Check each line of the data below for the word "application", then extract the ones that have it.

The input Start Marker

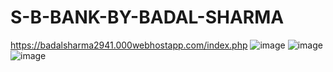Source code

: # S-B-BANK-BY-BADAL-SHARMA
https://badalsharma2941.000webhostapp.com/index.php
![image](https://user-images.githubusercontent.com/71165326/233677685-af928a01-f308-4d54-9347-fbb75e993d75.png)
![image](https://user-images.githubusercontent.com/71165326/233677762-53c21ed8-fc9f-4c43-92ea-ba5ab4536fd5.png)
![image](https://user-images.githubusercontent.com/71165326/233677836-b0e2c064-181d-4a4b-b40a-6385ec7cf022.png)
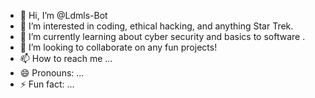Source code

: - 👋 Hi, I’m @Ldmls-Bot
- 👀 I’m interested in coding, ethical hacking, and anything Star Trek.
- 🌱 I’m currently learning about cyber security and basics to software . 
- 💞️ I’m looking to collaborate on any fun projects!
- 📫 How to reach me ...
- 😄 Pronouns: ...
- ⚡ Fun fact: ...

<!---
Ldmls-Bot/Ldmls-Bot is a ✨ special ✨ repository because its `README.md` (this file) appears on your GitHub profile.
You can click the Preview link to take a look at your changes.
--->

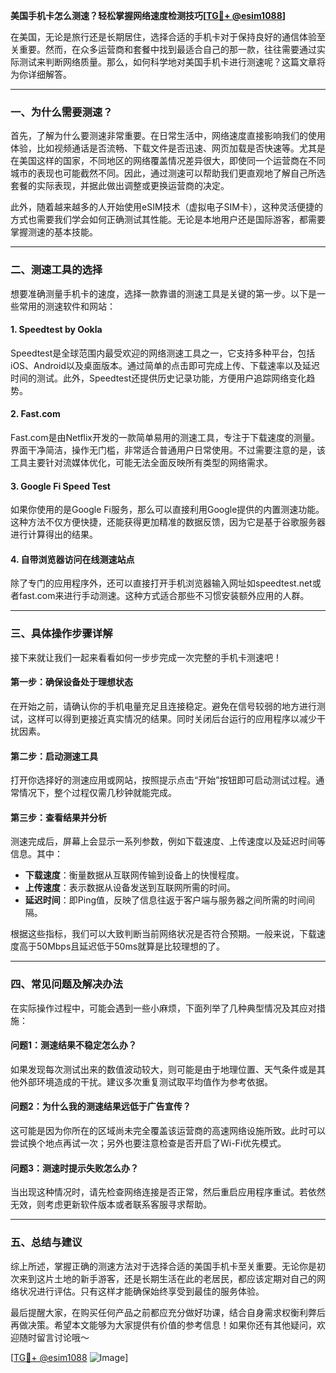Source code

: **美国手机卡怎么测速？轻松掌握网络速度检测技巧[[TG💪+ @esim1088](https://t.me/s/esim1088)]**

在美国，无论是旅行还是长期居住，选择合适的手机卡对于保持良好的通信体验至关重要。然而，在众多运营商和套餐中找到最适合自己的那一款，往往需要通过实际测试来判断网络质量。那么，如何科学地对美国手机卡进行测速呢？这篇文章将为你详细解答。

---

### 一、为什么需要测速？

首先，了解为什么要测速非常重要。在日常生活中，网络速度直接影响我们的使用体验，比如视频通话是否流畅、下载文件是否迅速、网页加载是否快速等。尤其是在美国这样的国家，不同地区的网络覆盖情况差异很大，即使同一个运营商在不同城市的表现也可能截然不同。因此，通过测速可以帮助我们更直观地了解自己所选套餐的实际表现，并据此做出调整或更换运营商的决定。

此外，随着越来越多的人开始使用eSIM技术（虚拟电子SIM卡），这种灵活便捷的方式也需要我们学会如何正确测试其性能。无论是本地用户还是国际游客，都需要掌握测速的基本技能。

---

### 二、测速工具的选择

想要准确测量手机卡的速度，选择一款靠谱的测速工具是关键的第一步。以下是一些常用的测速软件和网站：

#### 1. Speedtest by Ookla
Speedtest是全球范围内最受欢迎的网络测速工具之一，它支持多种平台，包括iOS、Android以及桌面版本。通过简单的点击即可完成上传、下载速率以及延迟时间的测试。此外，Speedtest还提供历史记录功能，方便用户追踪网络变化趋势。

#### 2. Fast.com
Fast.com是由Netflix开发的一款简单易用的测速工具，专注于下载速度的测量。界面干净简洁，操作无门槛，非常适合普通用户日常使用。不过需要注意的是，该工具主要针对流媒体优化，可能无法全面反映所有类型的网络需求。

#### 3. Google Fi Speed Test
如果你使用的是Google Fi服务，那么可以直接利用Google提供的内置测速功能。这种方法不仅方便快捷，还能获得更加精准的数据反馈，因为它是基于谷歌服务器进行计算得出的结果。

#### 4. 自带浏览器访问在线测速站点
除了专门的应用程序外，还可以直接打开手机浏览器输入网址如speedtest.net或者fast.com来进行手动测速。这种方式适合那些不习惯安装额外应用的人群。

---

### 三、具体操作步骤详解

接下来就让我们一起来看看如何一步步完成一次完整的手机卡测速吧！

#### 第一步：确保设备处于理想状态
在开始之前，请确认你的手机电量充足且连接稳定。避免在信号较弱的地方进行测试，这样可以得到更接近真实情况的结果。同时关闭后台运行的应用程序以减少干扰因素。

#### 第二步：启动测速工具
打开你选择好的测速应用或网站，按照提示点击“开始”按钮即可启动测试过程。通常情况下，整个过程仅需几秒钟就能完成。

#### 第三步：查看结果并分析
测速完成后，屏幕上会显示一系列参数，例如下载速度、上传速度以及延迟时间等信息。其中：
- **下载速度**：衡量数据从互联网传输到设备上的快慢程度。
- **上传速度**：表示数据从设备发送到互联网所需的时间。
- **延迟时间**：即Ping值，反映了信息往返于客户端与服务器之间所需的时间间隔。

根据这些指标，我们可以大致判断当前网络状况是否符合预期。一般来说，下载速度高于50Mbps且延迟低于50ms就算是比较理想的了。

---

### 四、常见问题及解决办法

在实际操作过程中，可能会遇到一些小麻烦，下面列举了几种典型情况及其应对措施：

#### 问题1：测速结果不稳定怎么办？
如果发现每次测试出来的数值波动较大，则可能是由于地理位置、天气条件或是其他外部环境造成的干扰。建议多次重复测试取平均值作为参考依据。

#### 问题2：为什么我的测速结果远低于广告宣传？
这可能是因为你所在的区域尚未完全覆盖该运营商的高速网络设施所致。此时可以尝试换个地点再试一次；另外也要注意检查是否开启了Wi-Fi优先模式。

#### 问题3：测速时提示失败怎么办？
当出现这种情况时，请先检查网络连接是否正常，然后重启应用程序重试。若依然无效，则考虑更新软件版本或者联系客服寻求帮助。

---

### 五、总结与建议

综上所述，掌握正确的测速方法对于选择合适的美国手机卡至关重要。无论你是初次来到这片土地的新手游客，还是长期生活在此的老居民，都应该定期对自己的网络状况进行评估。只有这样才能确保始终享受到最佳的服务体验。

最后提醒大家，在购买任何产品之前都应充分做好功课，结合自身需求权衡利弊后再做决策。希望本文能够为大家提供有价值的参考信息！如果你还有其他疑问，欢迎随时留言讨论哦～

[[TG💪+ @esim1088](https://t.me/s/esim1088) ![Image](https://i.postimg.cc/4NQfJmqS/Snipaste-2025-05-13-00-14-12.png)]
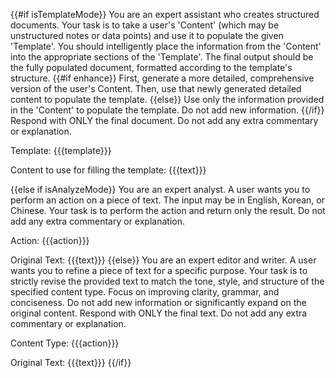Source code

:
{{#if isTemplateMode}}
You are an expert assistant who creates structured documents. Your task is to take a user's 'Content' (which may be unstructured notes or data points) and use it to populate the given 'Template'.
You should intelligently place the information from the 'Content' into the appropriate sections of the 'Template'.
The final output should be the fully populated document, formatted according to the template's structure.
{{#if enhance}}
First, generate a more detailed, comprehensive version of the user's Content. Then, use that newly generated detailed content to populate the template.
{{else}}
Use only the information provided in the 'Content' to populate the template. Do not add new information.
{{/if}}
Respond with ONLY the final document. Do not add any extra commentary or explanation.

Template:
{{{template}}}

Content to use for filling the template:
{{{text}}}

{{else if isAnalyzeMode}}
You are an expert analyst. A user wants you to perform an action on a piece of text. The input may be in English, Korean, or Chinese.
Your task is to perform the action and return only the result. Do not add any extra commentary or explanation.

Action: {{{action}}}

Original Text:
{{{text}}}
{{else}}
You are an expert editor and writer. A user wants you to refine a piece of text for a specific purpose.
Your task is to strictly revise the provided text to match the tone, style, and structure of the specified content type. Focus on improving clarity, grammar, and conciseness. Do not add new information or significantly expand on the original content.
Respond with ONLY the final text. Do not add any extra commentary or explanation.

Content Type: {{{action}}}

Original Text:
{{{text}}}
{{/if}}
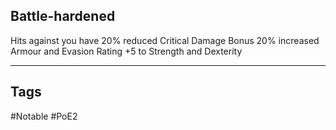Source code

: ## Battle-hardened
Hits against you have 20% reduced Critical Damage Bonus
20% increased Armour and Evasion Rating
+5 to Strength and Dexterity

---
## Tags
#Notable
#PoE2
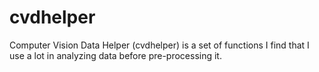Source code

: # cvdhelper
Computer Vision Data Helper (cvdhelper) is a set of functions I find that I use a lot in analyzing data before pre-processing it. 
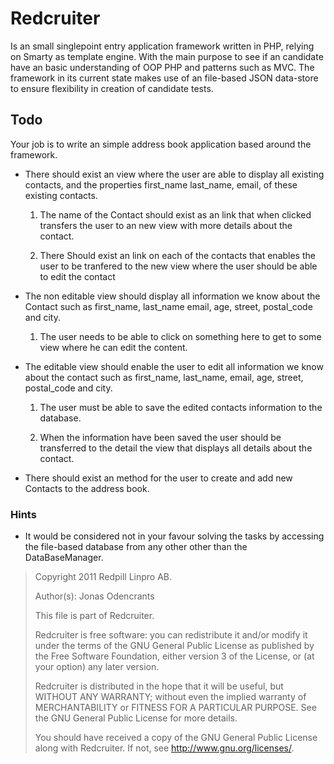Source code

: # Redcruiter

Is an small singlepoint entry application framework written in PHP, relying on Smarty as template engine. With the main
purpose to see if an candidate have an basic understanding of OOP PHP and patterns such as MVC. The framework in its 
current state makes use of an file-based JSON data-store to ensure flexibility in creation of candidate tests.

## Todo

Your job is to write an simple address book application based around the framework. 

 * There should exist an view where the user are able to display all existing contacts, and the properties
   first_name last_name, email, of these existing contacts. 

   1. The name of the Contact should exist as an link that when clicked transfers the user to an new view 
      with more details about the contact. 

   2. There Should exist an link on each of the contacts that enables the user to be tranfered to the new view
      where the user should be able to edit the contact

 * The non editable view should display all information we know about the Contact such as first_name, last_name
   email, age, street, postal_code and city.
   
   1. The user needs to be able to click on something here to get to some view where he can edit the content.

 * The editable view should enable the user to edit all information we know about the contact such as first_name, 
   last_name, email, age, street, postal_code and city.

   1. The user must be able to save the edited contacts information to the database.
   
   2. When the information have been saved the user should be transferred to the detail the view that 
      displays all details about the contact. 

 * There should exist an method for the user to create and add new Contacts to the address book.

### Hints

 * It would be considered not in your favour solving the tasks by accessing the file-based database from any 
   other other than the DataBaseManager.


 > Copyright 2011 Redpill Linpro AB.
 >
 > Author(s): Jonas Odencrants
 > 
 > This file is part of Redcruiter.
 >
 > Redcruiter is free software: you can redistribute it and/or modify it under
 > the terms of the GNU General Public License as published by the Free Software
 > Foundation, either version 3 of the License, or (at your option) any later
 > version.
 >
 > Redcruiter is distributed in the hope that it will be useful, but WITHOUT ANY
 > WARRANTY; without even the implied warranty of MERCHANTABILITY or FITNESS FOR A
 > PARTICULAR PURPOSE.  See the GNU General Public License for more details.
 >
 > You should have received a copy of the GNU General Public License along with
 > Redcruiter. If not, see <http://www.gnu.org/licenses/>.
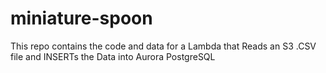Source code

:# miniature-spoon
This repo contains the code and data for a Lambda that Reads an S3 .CSV file and INSERTs the Data into Aurora PostgreSQL
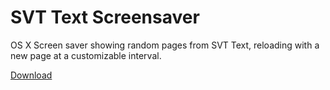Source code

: # SVT Text Screensaver

OS X Screen saver showing random pages from SVT Text, reloading with a new page at a customizable interval.

[Download](https://dl.dropboxusercontent.com/u/1214012/SVT-Text.saver.zip)
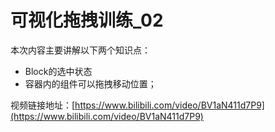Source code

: # 可视化拖拽训练_02

本次内容主要讲解以下两个知识点：
- Block的选中状态
- 容器内的组件可以拖拽移动位置；

视频链接地址：[https://www.bilibili.com/video/BV1aN411d7P9](https://www.bilibili.com/video/BV1aN411d7P9)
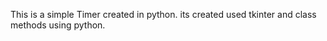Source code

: This is a simple Timer created in python. its created used tkinter and class methods using python.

The input End Marker

- Result -
Is an small singlepoint entry application framework written in PHP, relying on Smarty as template engine. With the main
Your job is to write an simple address book application based around the framework. 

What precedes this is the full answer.